February 21 and 22, 2023, Broadway at the Fox brought On Your Feet to Riverside, and the mood in the room was already up before the first big number hit. People knew at least part of the catalog. Some came for Gloria. Some came because Broadway at the Fox has been on a good run. Either way, the energy was there early.
On paper, this show can sound like a standard rise-to-fame jukebox format. In practice, this production played with more edge than that. It is the Estefan story, yes, but it also moves through migration, family pressure, career risk, and the cost of pushing a sound into spaces that are not ready for it yet.
The central performances helped a lot. Scenes between Gloria and Emilio did not feel overworked. They felt lived in. Direct when they needed to be, tense when they needed to be, and occasionally messy in a way that made them more believable.
One moment made that obvious: applause started in one side of orchestra during a transition into a recognizable song, then spread unevenly across sections until the whole room found the beat. Not clean. Not perfectly timed. Better for it.
Then the tone tightened.
When the conflict around control and industry pressure moved to the foreground, the cast stopped chasing pure uplift and let the discomfort sit for a second. Good choice. It gave later emotional releases more weight and kept the night from feeling like one long celebration reel.
There was also a small cue wobble where lighting lagged behind movement and left one performer in a flatter wash for a moment. It corrected fast. Most people probably forgot it by the next sequence, but those tiny resets are part of what make live performance feel alive instead of packaged.

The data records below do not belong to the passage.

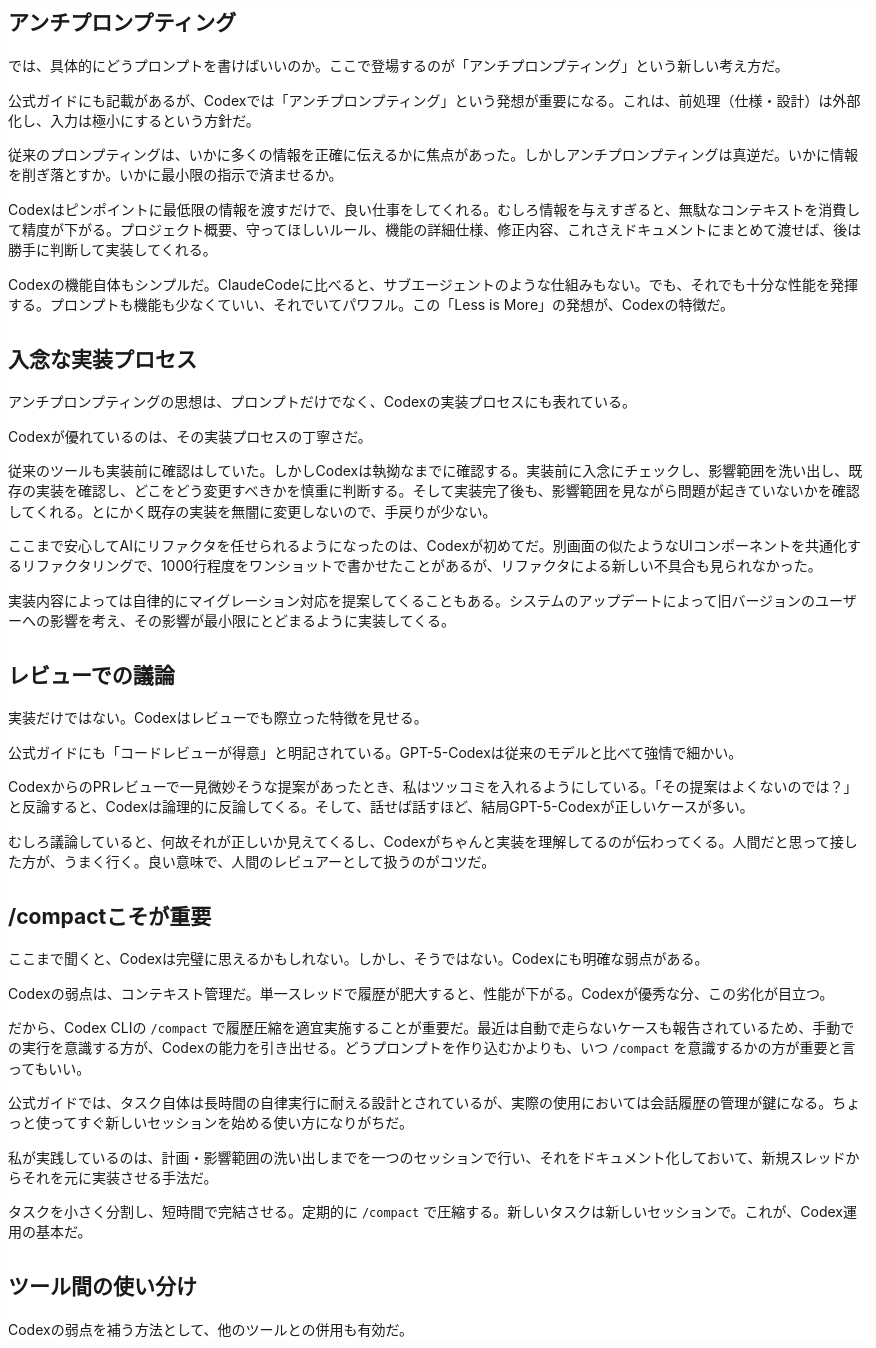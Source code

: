 ## アンチプロンプティング

では、具体的にどうプロンプトを書けばいいのか。ここで登場するのが「アンチプロンプティング」という新しい考え方だ。

公式ガイドにも記載があるが、Codexでは「アンチプロンプティング」という発想が重要になる。これは、前処理（仕様・設計）は外部化し、入力は極小にするという方針だ。

従来のプロンプティングは、いかに多くの情報を正確に伝えるかに焦点があった。しかしアンチプロンプティングは真逆だ。いかに情報を削ぎ落とすか。いかに最小限の指示で済ませるか。

Codexはピンポイントに最低限の情報を渡すだけで、良い仕事をしてくれる。むしろ情報を与えすぎると、無駄なコンテキストを消費して精度が下がる。プロジェクト概要、守ってほしいルール、機能の詳細仕様、修正内容、これさえドキュメントにまとめて渡せば、後は勝手に判断して実装してくれる。

Codexの機能自体もシンプルだ。ClaudeCodeに比べると、サブエージェントのような仕組みもない。でも、それでも十分な性能を発揮する。プロンプトも機能も少なくていい、それでいてパワフル。この「Less is More」の発想が、Codexの特徴だ。

## 入念な実装プロセス

アンチプロンプティングの思想は、プロンプトだけでなく、Codexの実装プロセスにも表れている。

Codexが優れているのは、その実装プロセスの丁寧さだ。

従来のツールも実装前に確認はしていた。しかしCodexは執拗なまでに確認する。実装前に入念にチェックし、影響範囲を洗い出し、既存の実装を確認し、どこをどう変更すべきかを慎重に判断する。そして実装完了後も、影響範囲を見ながら問題が起きていないかを確認してくれる。とにかく既存の実装を無闇に変更しないので、手戻りが少ない。

ここまで安心してAIにリファクタを任せられるようになったのは、Codexが初めてだ。別画面の似たようなUIコンポーネントを共通化するリファクタリングで、1000行程度をワンショットで書かせたことがあるが、リファクタによる新しい不具合も見られなかった。

実装内容によっては自律的にマイグレーション対応を提案してくることもある。システムのアップデートによって旧バージョンのユーザーへの影響を考え、その影響が最小限にとどまるように実装してくる。

## レビューでの議論

実装だけではない。Codexはレビューでも際立った特徴を見せる。

公式ガイドにも「コードレビューが得意」と明記されている。GPT-5-Codexは従来のモデルと比べて強情で細かい。

CodexからのPRレビューで一見微妙そうな提案があったとき、私はツッコミを入れるようにしている。「その提案はよくないのでは？」と反論すると、Codexは論理的に反論してくる。そして、話せば話すほど、結局GPT-5-Codexが正しいケースが多い。

むしろ議論していると、何故それが正しいか見えてくるし、Codexがちゃんと実装を理解してるのが伝わってくる。人間だと思って接した方が、うまく行く。良い意味で、人間のレビュアーとして扱うのがコツだ。

## /compactこそが重要

ここまで聞くと、Codexは完璧に思えるかもしれない。しかし、そうではない。Codexにも明確な弱点がある。

Codexの弱点は、コンテキスト管理だ。単一スレッドで履歴が肥大すると、性能が下がる。Codexが優秀な分、この劣化が目立つ。

だから、Codex CLIの `/compact` で履歴圧縮を適宜実施することが重要だ。最近は自動で走らないケースも報告されているため、手動での実行を意識する方が、Codexの能力を引き出せる。どうプロンプトを作り込むかよりも、いつ `/compact` を意識するかの方が重要と言ってもいい。

公式ガイドでは、タスク自体は長時間の自律実行に耐える設計とされているが、実際の使用においては会話履歴の管理が鍵になる。ちょっと使ってすぐ新しいセッションを始める使い方になりがちだ。

私が実践しているのは、計画・影響範囲の洗い出しまでを一つのセッションで行い、それをドキュメント化しておいて、新規スレッドからそれを元に実装させる手法だ。

タスクを小さく分割し、短時間で完結させる。定期的に `/compact` で圧縮する。新しいタスクは新しいセッションで。これが、Codex運用の基本だ。

## ツール間の使い分け

Codexの弱点を補う方法として、他のツールとの併用も有効だ。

By the time the dance-heavy sections rolled in, the audience had already bought in. Rhythmic drive, strong catalog placement, choreography that read clearly from the house. In one quieter section, a program page turn near mid-house carried farther than expected, then the room snapped right back into focus on the next lyric.
The book work (Alexander Dinelaris) did enough to connect public success with private strain without over-explaining every beat. You could follow the climb and the cost at the same time. That balance matters in a show like this.
And the Fox helped. Its 1929 bones still give nights like this a specific atmosphere before the cast even takes stage. The restored interior and modern production support keep it practical for touring shows, but the room still feels like a room with memory.
Broadway at the Fox has built a real cadence in Riverside, legacy titles, newer hits, family pulls, and high-recognition crowd magnets. On Your Feet fit that pattern while still giving the audience more than nostalgia.
Post-show lobby traffic told the story pretty well: people replaying favorite moments out loud, smiling, and more than a few couples humming on the way toward Mission Inn Avenue.